═══ Dataset ═══

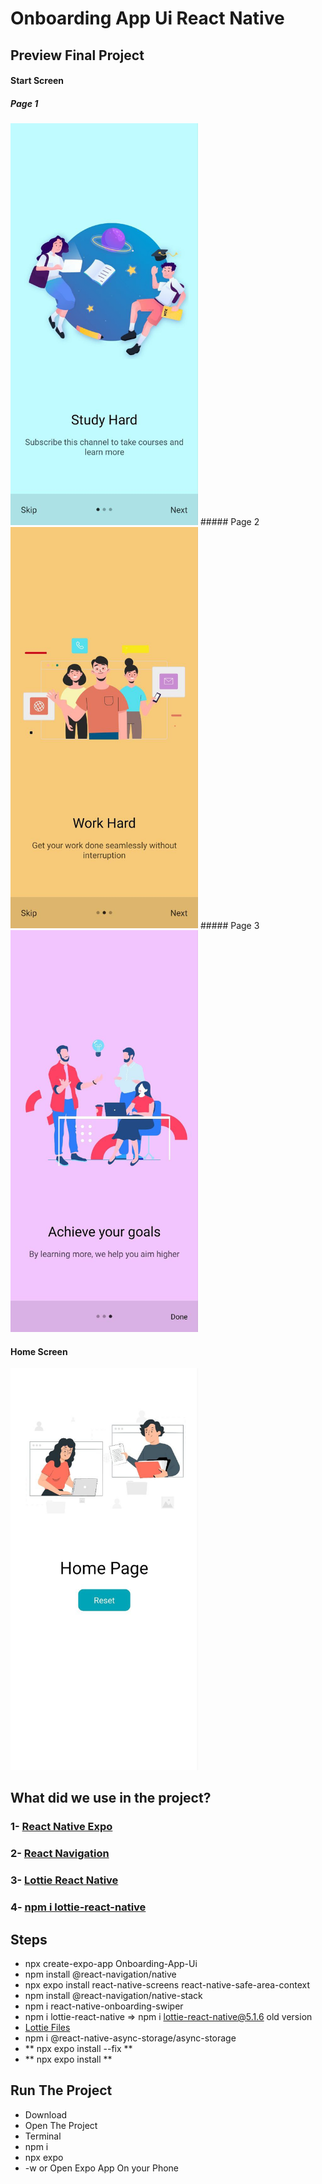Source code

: # Onboarding App Ui React Native

## Preview Final Project

#### Start Screen

##### Page 1
<img src="./preview/page01.jpg" style="width:300px;" alt=" Page" />
##### Page 2
<img src="./preview/page02.jpg" style="width:300px;" alt=" Page" />
##### Page 3
<img src="./preview/page03.jpg" style="width:300px;" alt=" Page" />

#### Home Screen

<img src="./preview/homescreen.jpg" style="width:300px;" alt=" Home" />


## What did we use in the project?
### 1- [React Native Expo](https://reactnative.dev/)
### 2- [React Navigation](https://reactnavigation.org/)
### 3- [Lottie React Native](https://lottiefiles.com/) 
### 4- [npm i lottie-react-native](https://www.npmjs.com/package/lottie-react-native)

## Steps
- npx create-expo-app Onboarding-App-Ui
- npm install @react-navigation/native
- npx expo install react-native-screens react-native-safe-area-context
- npm install @react-navigation/native-stack
- npm i react-native-onboarding-swiper
- npm i lottie-react-native => npm i lottie-react-native@5.1.6 old version
- [Lottie Files](https://lottiefiles.com/)
- npm i @react-native-async-storage/async-storage
- ** npx expo install --fix **
- ** npx expo install **


## Run The Project
- Download
- Open The Project
- Terminal
- npm i
- npx expo
- -w or Open Expo App On your Phone


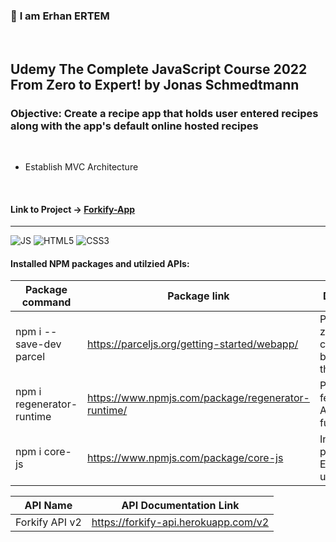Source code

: ### 👋 **I am Erhan ERTEM**

&emsp;

## Udemy The Complete JavaScript Course 2022 From Zero to Expert! by Jonas Schmedtmann

### **Objective:** Create a recipe app that holds user entered recipes along with the app's default online hosted recipes

&emsp;

- Establish MVC Architecture

&emsp;

#### Link to Project &rarr; [Forkify-App](https://forkify-app-erhan-ertem.netlify.app)

---

![JS](https://img.shields.io/badge/JavaScript-323330?style=for-the-badge&logo=javascript&logoColor=F7DF1E) ![HTML5](https://img.shields.io/badge/HTML5-E34F26?style=for-the-badge&logo=html5&logoColor=white) ![CSS3](https://img.shields.io/badge/CSS3-1572B6?style=for-the-badge&logo=css3&logoColor=white)

#### Installed NPM packages and utilzied APIs:

| Package command           | Package link                                       | Description                                            |
| ------------------------- | -------------------------------------------------- | ------------------------------------------------------ |
| npm i --save-dev parcel   | https://parceljs.org/getting-started/webapp/       | Parcel is a zero configuration build tool for the web. |
| npm i regenerator-runtime | https://www.npmjs.com/package/regenerator-runtime/ | Polyfill ES6 features - Async functions                |
| npm i core-js             | https://www.npmjs.com/package/core-js              | Includes polyfills for ECMAScript up to 2023           |

| API Name       | API Documentation Link               |
| -------------- | ------------------------------------ |
| Forkify API v2 | https://forkify-api.herokuapp.com/v2 |

&emsp;
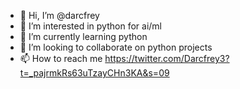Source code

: - 👋 Hi, I’m @darcfrey
- 👀 I’m interested in python for ai/ml
- 🌱 I’m currently learning python
- 💞️ I’m looking to collaborate on python projects 
- 📫 How to reach me https://twitter.com/Darcfrey3?t=_pajrmkRs63uTzayCHn3KA&s=09

<!---
darcfrey/darcfrey is a ✨ special ✨ repository because its `README.md` (this file) appears on your GitHub profile.
You can click the Preview link to take a look at your changes.
--->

═══

#### Task description
From the records above, transcribe without alteration every line from the one with "## Preview Final Project" to the one with "### 3- [Lottie", inclusive.

#### Output below
## Preview Final Project

#### Start Screen

##### Page 1
<img src="./preview/page01.jpg" style="width:300px;" alt=" Page" />
##### Page 2
<img src="./preview/page02.jpg" style="width:300px;" alt=" Page" />
##### Page 3
<img src="./preview/page03.jpg" style="width:300px;" alt=" Page" />

#### Home Screen

<img src="./preview/homescreen.jpg" style="width:300px;" alt=" Home" />


## What did we use in the project?
### 1- [React Native Expo](https://reactnative.dev/)
### 2- [React Navigation](https://reactnavigation.org/)
### 3- [Lottie React Native](https://lottiefiles.com/) 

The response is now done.